Interestingly the synchronized part seem to be introduced in 929002ed7ce44b215e6edfdeaf1ab64bb978f4b9. It seems to be intended to handle nulls on the callback, not necessarily to make the whole method synchronized. I wonder what the effect would be if all this synchronizing is simply replaced by usage of something like Optional.ifPresent? But that doesn't help explaining why it's locked :slightly_smiling_face: Without some context that would indeed be hard to figure out. I would suspect it to be a something happening in some bindings. So what kind of bindings were used in this profiling?

maggu2810 commented 5 years ago

Optional is immutable, so the value of an optional can be accessed thread safe. But if the optional is a member and changed without synchronization / volatile keyword the access to the member (of type optional not the member of the optional) is not synchronized.

If the only intention has been to handle the "current" callback with respect to null correcty, the callback itself could be marked volatile or we could use an AtomicReference.

Hilbrand commented 5 years ago

I was thinking about something like the following:

protected void updateState(ChannelUID channelUID, State state) {
        this.callback.ifPresentOrElse(c -> c.stateUpdated(channelUID, state)
                            () -> logger.warn(
                        "Handler {} of thing {} tried updating channel {} although the handler was already disposed.",
                        this.getClass().getSimpleName(), channelUID.getThingUID(), channelUID.getId());
            );
    }

But that only works from Java 9 :disappointed: The else isn't possible in the current Optimal in one call, so that means it doesn't add value to use Optional then.

So I guess it would mean to always just assign the callback to a local variable and then the synchronized can be removed. Not sure if this would require an AtomicReference. It's mainly just assigned without conditions. But volatile might be better added I presume.
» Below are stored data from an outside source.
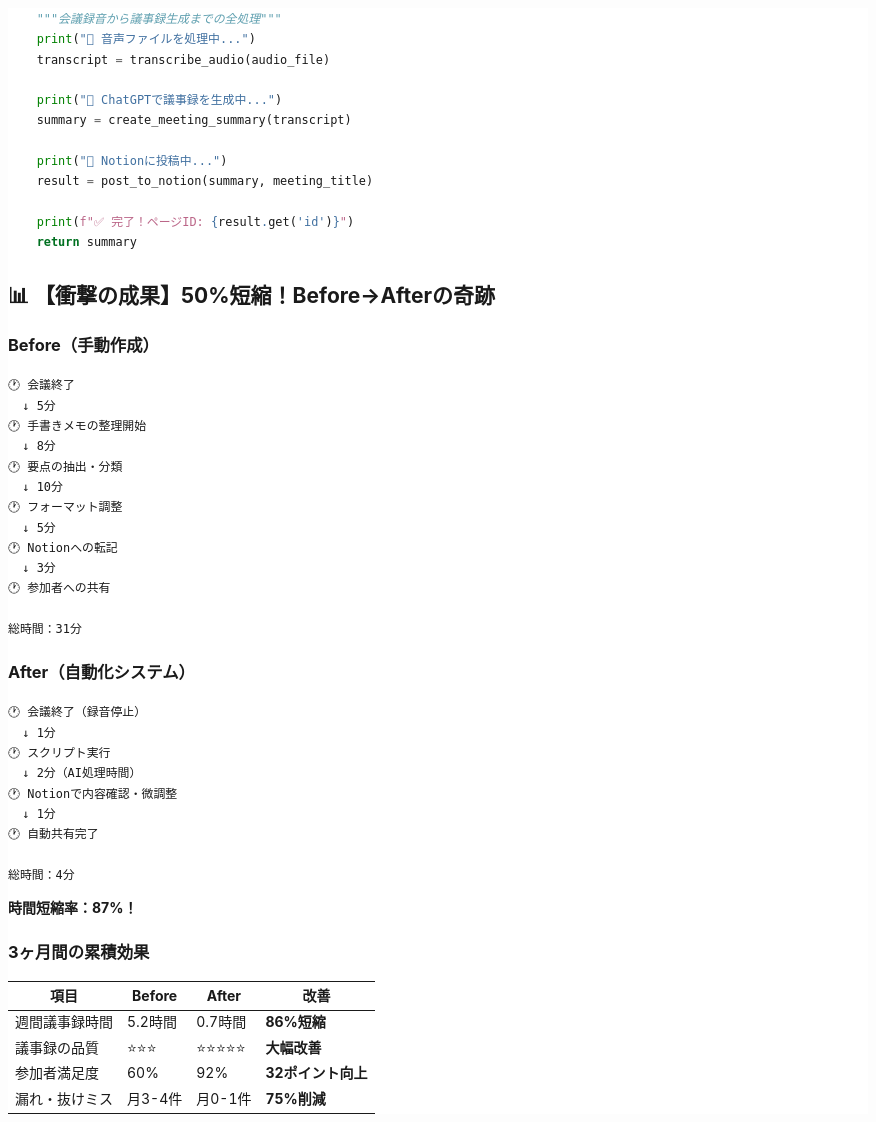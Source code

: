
 ```python
    """会議録音から議事録生成までの全処理"""
    print("🎵 音声ファイルを処理中...")
    transcript = transcribe_audio(audio_file)
    
    print("🤖 ChatGPTで議事録を生成中...")
    summary = create_meeting_summary(transcript)
    
    print("📝 Notionに投稿中...")
    result = post_to_notion(summary, meeting_title)
    
    print(f"✅ 完了！ページID: {result.get('id')}")
    return summary
```

## 📊 【衝撃の成果】50%短縮！Before→Afterの奇跡

### Before（手動作成）
```
🕐 会議終了
  ↓ 5分
🕐 手書きメモの整理開始
  ↓ 8分  
🕐 要点の抽出・分類
  ↓ 10分
🕐 フォーマット調整
  ↓ 5分
🕐 Notionへの転記
  ↓ 3分
🕐 参加者への共有

総時間：31分
```

### After（自動化システム）
```
🕐 会議終了（録音停止）
  ↓ 1分
🕐 スクリプト実行
  ↓ 2分（AI処理時間）
🕐 Notionで内容確認・微調整
  ↓ 1分
🕐 自動共有完了

総時間：4分
```

**時間短縮率：87%！**

### 3ヶ月間の累積効果

| 項目 | Before | After | 改善 |
|------|--------|-------|------|
| 週間議事録時間 | 5.2時間 | 0.7時間 | **86%短縮** |
| 議事録の品質 | ⭐⭐⭐ | ⭐⭐⭐⭐⭐ | **大幅改善** |
| 参加者満足度 | 60% | 92% | **32ポイント向上** |
| 漏れ・抜けミス | 月3-4件 | 月0-1件 | **75%削減** |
ssalonen commented 5 years ago

The profiling was based on

Default filters were used with jprofiler. It seems that they might affect how the aggregates are done...

Configuration

The things point to modbus server on another machine on LAN (tykkikone.localdomain port 5502). For that purpose I was using diagslave on a fedora pc (https://www.modbusdriver.com/diagslave.html), diagslave -p 5502

I expect you would get similar results with a much more simple binding, with a thing updating linked channels very frequently.

Hilbrand commented 5 years ago

Given that:

  1. The waiting time does indeed come from blocking on blocking synchronized code.
  2. The methods usage by how the a binding would implement the usage.
  3. Triggering such a issue would require multiple threads within a single binding.

Therefor I don't expect it to be a problem with any binding, but very much with specific bindings. For example you mention the Modbus binding. I'm not familiar with this binding, but it contains several several threadings, and theoretically could contain such blocking effects.

I think these kind of blocking issues can be caused when a binding is triggered by status change of the binding and that triggers notification change update in the binding itself (this is within a synchronized part) and then the binding start up a new thread to do something that also calls a synchronized method in the base class. That method has to wait till the notification is done. These are tricky things to find. I once had programmed a deadlock in my binding in a similar pattern.

ssalonen commented 5 years ago

Very relevant observatorions and thanks for correcting my sloppy statement. I am not even sure about the first assumption, I did get different profiling results by adjusting jprofiler filters.

I will report if I get the time to reproduce this with more simple setup.